WORK ITEM:
Would you please copy every line from the records that contains the word "aplicación"?

LISTED RECORDS:
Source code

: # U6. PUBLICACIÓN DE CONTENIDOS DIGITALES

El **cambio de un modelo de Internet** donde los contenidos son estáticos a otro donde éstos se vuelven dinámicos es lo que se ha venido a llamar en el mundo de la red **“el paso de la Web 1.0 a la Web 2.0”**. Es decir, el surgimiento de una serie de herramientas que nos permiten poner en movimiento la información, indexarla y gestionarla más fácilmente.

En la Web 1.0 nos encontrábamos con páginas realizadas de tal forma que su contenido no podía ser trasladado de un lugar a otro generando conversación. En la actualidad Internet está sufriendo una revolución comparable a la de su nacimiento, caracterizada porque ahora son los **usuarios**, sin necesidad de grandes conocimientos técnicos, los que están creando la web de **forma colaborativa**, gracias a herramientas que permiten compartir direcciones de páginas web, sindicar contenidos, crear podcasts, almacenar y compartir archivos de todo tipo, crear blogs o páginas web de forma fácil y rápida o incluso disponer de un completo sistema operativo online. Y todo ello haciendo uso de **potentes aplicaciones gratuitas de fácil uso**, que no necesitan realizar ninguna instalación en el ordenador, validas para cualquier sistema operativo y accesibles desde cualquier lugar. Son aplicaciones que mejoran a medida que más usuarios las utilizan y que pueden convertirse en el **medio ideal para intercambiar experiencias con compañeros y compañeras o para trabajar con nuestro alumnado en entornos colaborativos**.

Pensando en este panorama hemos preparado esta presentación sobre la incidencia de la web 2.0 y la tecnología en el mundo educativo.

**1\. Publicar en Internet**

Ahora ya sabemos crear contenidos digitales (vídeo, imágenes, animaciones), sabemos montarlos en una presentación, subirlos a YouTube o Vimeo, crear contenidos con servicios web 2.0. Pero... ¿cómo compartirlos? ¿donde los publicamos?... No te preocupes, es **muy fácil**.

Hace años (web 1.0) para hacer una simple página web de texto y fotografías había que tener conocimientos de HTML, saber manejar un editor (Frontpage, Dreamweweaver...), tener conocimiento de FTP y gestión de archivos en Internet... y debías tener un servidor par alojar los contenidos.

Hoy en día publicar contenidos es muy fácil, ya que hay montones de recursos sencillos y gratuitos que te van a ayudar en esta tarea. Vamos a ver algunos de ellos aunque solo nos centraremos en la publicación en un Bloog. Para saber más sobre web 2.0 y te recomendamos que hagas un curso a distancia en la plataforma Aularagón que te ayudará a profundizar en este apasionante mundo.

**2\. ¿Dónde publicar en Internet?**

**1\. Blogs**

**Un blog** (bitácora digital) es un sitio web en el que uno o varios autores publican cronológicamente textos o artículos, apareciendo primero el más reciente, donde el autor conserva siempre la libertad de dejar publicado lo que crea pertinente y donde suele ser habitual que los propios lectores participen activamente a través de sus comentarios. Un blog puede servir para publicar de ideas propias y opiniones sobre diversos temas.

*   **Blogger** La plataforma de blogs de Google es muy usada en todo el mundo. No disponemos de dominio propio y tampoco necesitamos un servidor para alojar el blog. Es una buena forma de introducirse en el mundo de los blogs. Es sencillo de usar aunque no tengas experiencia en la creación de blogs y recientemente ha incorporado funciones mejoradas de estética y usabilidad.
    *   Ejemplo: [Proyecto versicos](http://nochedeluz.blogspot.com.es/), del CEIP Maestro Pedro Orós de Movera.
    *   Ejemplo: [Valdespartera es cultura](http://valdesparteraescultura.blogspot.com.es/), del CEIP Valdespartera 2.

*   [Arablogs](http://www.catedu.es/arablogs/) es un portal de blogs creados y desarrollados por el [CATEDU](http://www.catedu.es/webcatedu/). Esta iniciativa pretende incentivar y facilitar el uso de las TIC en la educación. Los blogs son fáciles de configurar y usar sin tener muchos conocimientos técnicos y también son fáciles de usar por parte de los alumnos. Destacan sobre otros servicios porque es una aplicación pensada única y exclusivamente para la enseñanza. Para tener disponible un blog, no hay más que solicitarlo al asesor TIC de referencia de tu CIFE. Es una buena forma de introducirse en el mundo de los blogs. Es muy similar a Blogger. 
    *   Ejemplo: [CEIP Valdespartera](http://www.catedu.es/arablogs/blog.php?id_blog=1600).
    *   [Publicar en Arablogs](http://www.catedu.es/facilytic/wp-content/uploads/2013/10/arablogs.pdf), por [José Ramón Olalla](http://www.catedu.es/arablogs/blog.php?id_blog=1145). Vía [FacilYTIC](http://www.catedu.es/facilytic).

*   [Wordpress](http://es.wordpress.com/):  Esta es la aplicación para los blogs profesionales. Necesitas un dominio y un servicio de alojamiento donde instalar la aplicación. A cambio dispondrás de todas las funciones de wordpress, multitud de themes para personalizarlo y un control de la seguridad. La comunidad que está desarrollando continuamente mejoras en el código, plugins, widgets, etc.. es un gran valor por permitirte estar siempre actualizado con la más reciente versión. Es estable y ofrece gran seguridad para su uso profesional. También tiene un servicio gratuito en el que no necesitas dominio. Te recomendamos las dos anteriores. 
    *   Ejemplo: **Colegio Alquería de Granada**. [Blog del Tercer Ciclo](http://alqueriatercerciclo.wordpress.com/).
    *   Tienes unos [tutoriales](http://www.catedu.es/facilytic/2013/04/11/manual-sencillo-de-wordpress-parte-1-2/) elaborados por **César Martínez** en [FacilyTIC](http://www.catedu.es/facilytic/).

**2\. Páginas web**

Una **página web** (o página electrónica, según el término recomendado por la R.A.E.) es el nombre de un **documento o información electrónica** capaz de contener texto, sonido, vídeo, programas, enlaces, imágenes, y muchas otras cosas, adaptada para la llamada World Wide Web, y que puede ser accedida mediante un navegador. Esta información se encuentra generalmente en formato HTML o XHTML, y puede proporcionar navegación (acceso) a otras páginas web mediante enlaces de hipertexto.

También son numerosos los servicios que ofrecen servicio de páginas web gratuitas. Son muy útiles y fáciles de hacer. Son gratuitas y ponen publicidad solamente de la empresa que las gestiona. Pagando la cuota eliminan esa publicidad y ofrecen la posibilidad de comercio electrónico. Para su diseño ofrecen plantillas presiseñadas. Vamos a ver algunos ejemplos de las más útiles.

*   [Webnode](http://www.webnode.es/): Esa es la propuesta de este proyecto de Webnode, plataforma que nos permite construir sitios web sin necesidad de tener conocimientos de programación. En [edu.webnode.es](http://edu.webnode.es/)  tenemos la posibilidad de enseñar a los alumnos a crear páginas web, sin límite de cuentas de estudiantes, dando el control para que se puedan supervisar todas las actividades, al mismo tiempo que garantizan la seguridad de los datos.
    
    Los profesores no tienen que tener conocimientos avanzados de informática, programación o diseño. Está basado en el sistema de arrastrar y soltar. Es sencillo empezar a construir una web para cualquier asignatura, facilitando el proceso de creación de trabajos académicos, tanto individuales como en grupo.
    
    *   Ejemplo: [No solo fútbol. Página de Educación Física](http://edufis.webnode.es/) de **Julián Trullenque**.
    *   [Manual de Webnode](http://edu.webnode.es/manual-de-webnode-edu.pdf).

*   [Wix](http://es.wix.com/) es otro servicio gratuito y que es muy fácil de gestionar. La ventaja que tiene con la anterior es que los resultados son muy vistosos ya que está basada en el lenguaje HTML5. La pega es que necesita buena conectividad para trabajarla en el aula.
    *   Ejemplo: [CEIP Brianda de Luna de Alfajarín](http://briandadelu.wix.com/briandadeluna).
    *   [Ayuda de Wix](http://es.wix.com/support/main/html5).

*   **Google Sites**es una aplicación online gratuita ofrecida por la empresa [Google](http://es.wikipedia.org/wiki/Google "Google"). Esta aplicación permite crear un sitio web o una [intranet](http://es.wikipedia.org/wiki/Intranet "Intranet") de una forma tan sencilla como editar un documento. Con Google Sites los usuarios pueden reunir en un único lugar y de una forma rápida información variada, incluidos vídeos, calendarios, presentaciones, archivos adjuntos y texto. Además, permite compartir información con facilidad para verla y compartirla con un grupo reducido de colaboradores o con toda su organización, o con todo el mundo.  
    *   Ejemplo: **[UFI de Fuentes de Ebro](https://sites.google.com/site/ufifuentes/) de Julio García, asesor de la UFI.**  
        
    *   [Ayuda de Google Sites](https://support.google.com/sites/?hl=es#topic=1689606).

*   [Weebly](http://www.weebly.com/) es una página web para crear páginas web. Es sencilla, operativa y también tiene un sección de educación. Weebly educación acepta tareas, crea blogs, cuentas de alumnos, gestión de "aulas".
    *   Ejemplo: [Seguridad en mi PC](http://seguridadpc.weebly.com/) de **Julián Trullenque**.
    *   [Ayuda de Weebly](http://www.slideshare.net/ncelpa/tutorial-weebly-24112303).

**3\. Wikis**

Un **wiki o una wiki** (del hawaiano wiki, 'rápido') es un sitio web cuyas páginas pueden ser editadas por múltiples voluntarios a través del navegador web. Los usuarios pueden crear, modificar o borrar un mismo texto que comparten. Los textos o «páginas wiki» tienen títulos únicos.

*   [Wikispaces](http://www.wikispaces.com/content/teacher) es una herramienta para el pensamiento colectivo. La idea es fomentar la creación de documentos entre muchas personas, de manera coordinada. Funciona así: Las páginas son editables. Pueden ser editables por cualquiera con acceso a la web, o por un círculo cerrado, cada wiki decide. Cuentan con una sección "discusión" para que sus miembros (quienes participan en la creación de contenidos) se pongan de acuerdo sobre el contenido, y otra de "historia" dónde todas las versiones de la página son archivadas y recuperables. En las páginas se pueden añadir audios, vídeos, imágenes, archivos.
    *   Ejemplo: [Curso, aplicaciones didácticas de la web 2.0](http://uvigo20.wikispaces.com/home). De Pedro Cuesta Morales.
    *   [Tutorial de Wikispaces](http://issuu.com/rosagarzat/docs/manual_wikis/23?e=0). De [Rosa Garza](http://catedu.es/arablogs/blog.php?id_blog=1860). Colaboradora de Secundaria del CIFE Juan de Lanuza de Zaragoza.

...

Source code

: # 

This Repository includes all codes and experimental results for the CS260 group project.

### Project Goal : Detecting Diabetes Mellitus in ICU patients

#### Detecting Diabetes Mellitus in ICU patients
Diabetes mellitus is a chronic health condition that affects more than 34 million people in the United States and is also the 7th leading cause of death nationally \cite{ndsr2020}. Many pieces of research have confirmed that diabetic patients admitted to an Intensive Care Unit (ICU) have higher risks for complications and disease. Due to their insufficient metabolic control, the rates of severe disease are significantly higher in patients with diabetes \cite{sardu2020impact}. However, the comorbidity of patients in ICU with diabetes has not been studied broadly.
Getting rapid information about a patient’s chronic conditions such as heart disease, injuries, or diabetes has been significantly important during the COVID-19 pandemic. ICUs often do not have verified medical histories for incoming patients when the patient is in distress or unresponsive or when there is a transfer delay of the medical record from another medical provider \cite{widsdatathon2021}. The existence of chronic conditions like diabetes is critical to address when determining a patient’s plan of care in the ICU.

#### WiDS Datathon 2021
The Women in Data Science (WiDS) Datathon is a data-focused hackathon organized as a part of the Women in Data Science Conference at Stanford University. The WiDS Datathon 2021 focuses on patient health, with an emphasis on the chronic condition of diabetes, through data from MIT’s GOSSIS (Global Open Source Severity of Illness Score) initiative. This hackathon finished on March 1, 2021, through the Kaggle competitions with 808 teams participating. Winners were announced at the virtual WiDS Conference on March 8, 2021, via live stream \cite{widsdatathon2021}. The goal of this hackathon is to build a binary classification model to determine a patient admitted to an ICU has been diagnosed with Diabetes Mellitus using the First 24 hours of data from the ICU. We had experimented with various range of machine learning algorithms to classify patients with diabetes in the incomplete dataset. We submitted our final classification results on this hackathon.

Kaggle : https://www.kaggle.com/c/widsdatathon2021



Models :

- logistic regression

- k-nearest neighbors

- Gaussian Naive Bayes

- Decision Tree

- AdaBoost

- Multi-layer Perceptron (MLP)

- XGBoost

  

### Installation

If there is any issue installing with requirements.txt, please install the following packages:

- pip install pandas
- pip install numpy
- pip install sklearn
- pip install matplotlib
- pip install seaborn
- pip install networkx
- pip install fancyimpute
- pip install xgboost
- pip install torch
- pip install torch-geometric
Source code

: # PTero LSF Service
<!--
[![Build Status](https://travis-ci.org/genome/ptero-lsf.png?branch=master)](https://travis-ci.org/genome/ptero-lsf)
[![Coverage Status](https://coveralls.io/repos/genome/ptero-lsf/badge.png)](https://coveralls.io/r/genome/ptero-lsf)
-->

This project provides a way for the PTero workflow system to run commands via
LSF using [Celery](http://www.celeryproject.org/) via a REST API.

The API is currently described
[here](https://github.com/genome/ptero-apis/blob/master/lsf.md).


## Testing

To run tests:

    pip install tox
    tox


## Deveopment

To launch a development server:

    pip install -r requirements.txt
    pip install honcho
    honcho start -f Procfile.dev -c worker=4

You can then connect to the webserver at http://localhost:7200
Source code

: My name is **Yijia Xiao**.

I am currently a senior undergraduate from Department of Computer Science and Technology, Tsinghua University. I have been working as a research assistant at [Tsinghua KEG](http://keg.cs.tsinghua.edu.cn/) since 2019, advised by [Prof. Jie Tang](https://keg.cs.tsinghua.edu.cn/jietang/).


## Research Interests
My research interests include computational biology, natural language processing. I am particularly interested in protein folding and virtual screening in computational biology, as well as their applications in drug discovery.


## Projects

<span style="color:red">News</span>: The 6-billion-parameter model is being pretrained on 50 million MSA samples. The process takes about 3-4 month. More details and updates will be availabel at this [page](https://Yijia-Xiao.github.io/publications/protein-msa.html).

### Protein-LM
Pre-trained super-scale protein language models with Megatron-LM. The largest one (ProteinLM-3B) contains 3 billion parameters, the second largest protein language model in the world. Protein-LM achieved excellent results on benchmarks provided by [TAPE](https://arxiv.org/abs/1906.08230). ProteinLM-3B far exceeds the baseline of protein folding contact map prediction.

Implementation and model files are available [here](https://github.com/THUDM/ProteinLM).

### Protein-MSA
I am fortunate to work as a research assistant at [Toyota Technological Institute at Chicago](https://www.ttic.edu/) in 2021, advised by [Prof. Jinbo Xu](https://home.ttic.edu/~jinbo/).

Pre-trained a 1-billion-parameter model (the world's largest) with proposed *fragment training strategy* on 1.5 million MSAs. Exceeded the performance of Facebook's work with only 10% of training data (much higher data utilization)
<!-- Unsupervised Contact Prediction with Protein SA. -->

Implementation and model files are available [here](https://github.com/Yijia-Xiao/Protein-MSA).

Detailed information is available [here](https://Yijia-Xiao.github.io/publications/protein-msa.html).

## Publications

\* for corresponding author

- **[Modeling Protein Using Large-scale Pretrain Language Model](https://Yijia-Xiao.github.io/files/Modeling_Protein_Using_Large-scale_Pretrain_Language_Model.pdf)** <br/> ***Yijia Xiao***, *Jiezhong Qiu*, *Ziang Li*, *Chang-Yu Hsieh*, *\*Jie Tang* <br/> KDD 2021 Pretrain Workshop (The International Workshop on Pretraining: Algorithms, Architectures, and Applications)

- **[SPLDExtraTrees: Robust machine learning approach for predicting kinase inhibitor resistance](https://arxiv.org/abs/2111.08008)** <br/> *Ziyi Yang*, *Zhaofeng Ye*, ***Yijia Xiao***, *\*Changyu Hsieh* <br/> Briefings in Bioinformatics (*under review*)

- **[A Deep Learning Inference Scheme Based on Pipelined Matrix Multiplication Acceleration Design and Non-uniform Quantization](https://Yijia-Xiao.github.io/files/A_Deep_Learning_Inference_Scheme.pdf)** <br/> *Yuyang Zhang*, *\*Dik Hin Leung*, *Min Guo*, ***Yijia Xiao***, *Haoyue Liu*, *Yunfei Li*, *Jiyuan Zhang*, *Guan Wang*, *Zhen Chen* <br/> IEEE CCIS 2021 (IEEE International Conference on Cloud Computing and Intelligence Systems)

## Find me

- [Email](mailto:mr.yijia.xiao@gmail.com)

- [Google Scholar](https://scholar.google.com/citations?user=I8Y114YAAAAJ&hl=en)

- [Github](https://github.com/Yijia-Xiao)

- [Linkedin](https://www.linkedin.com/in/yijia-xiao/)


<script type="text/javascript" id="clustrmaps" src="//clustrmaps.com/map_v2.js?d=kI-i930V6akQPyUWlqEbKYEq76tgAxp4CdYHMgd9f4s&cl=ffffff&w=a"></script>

REPLY:
*   [Arablogs](http://www.catedu.es/arablogs/) es un portal de blogs creados y desarrollados por el [CATEDU](http://www.catedu.es/webcatedu/). Esta iniciativa pretende incentivar y facilitar el uso de las TIC en la educación. Los blogs son fáciles de configurar y usar sin tener muchos conocimientos técnicos y también son fáciles de usar por parte de los alumnos. Destacan sobre otros servicios porque es una aplicación pensada única y exclusivamente para la enseñanza. Para tener disponible un blog, no hay más que solicitarlo al asesor TIC de referencia de tu CIFE. Es una buena forma de introducirse en el mundo de los blogs. Es muy similar a Blogger. 
*   [Wordpress](http://es.wordpress.com/):  Esta es la aplicación para los blogs profesionales. Necesitas un dominio y un servicio de alojamiento donde instalar la aplicación. A cambio dispondrás de todas las funciones de wordpress, multitud de themes para personalizarlo y un control de la seguridad. La comunidad que está desarrollando continuamente mejoras en el código, plugins, widgets, etc.. es un gran valor por permitirte estar siempre actualizado con la más reciente versión. Es estable y ofrece gran seguridad para su uso profesional. También tiene un servicio gratuito en el que no necesitas dominio. Te recomendamos las dos anteriores. 
*   **Google Sites**es una aplicación online gratuita ofrecida por la empresa [Google](http://es.wikipedia.org/wiki/Google "Google"). Esta aplicación permite crear un sitio web o una [intranet](http://es.wikipedia.org/wiki/Intranet "Intranet") de una forma tan sencilla como editar un documento. Con Google Sites los usuarios pueden reunir en un único lugar y de una forma rápida información variada, incluidos vídeos, calendarios, presentaciones, archivos adjuntos y texto. Además, permite compartir información con facilidad para verla y compartirla con un grupo reducido de colaboradores o con toda su organización, o con todo el mundo.  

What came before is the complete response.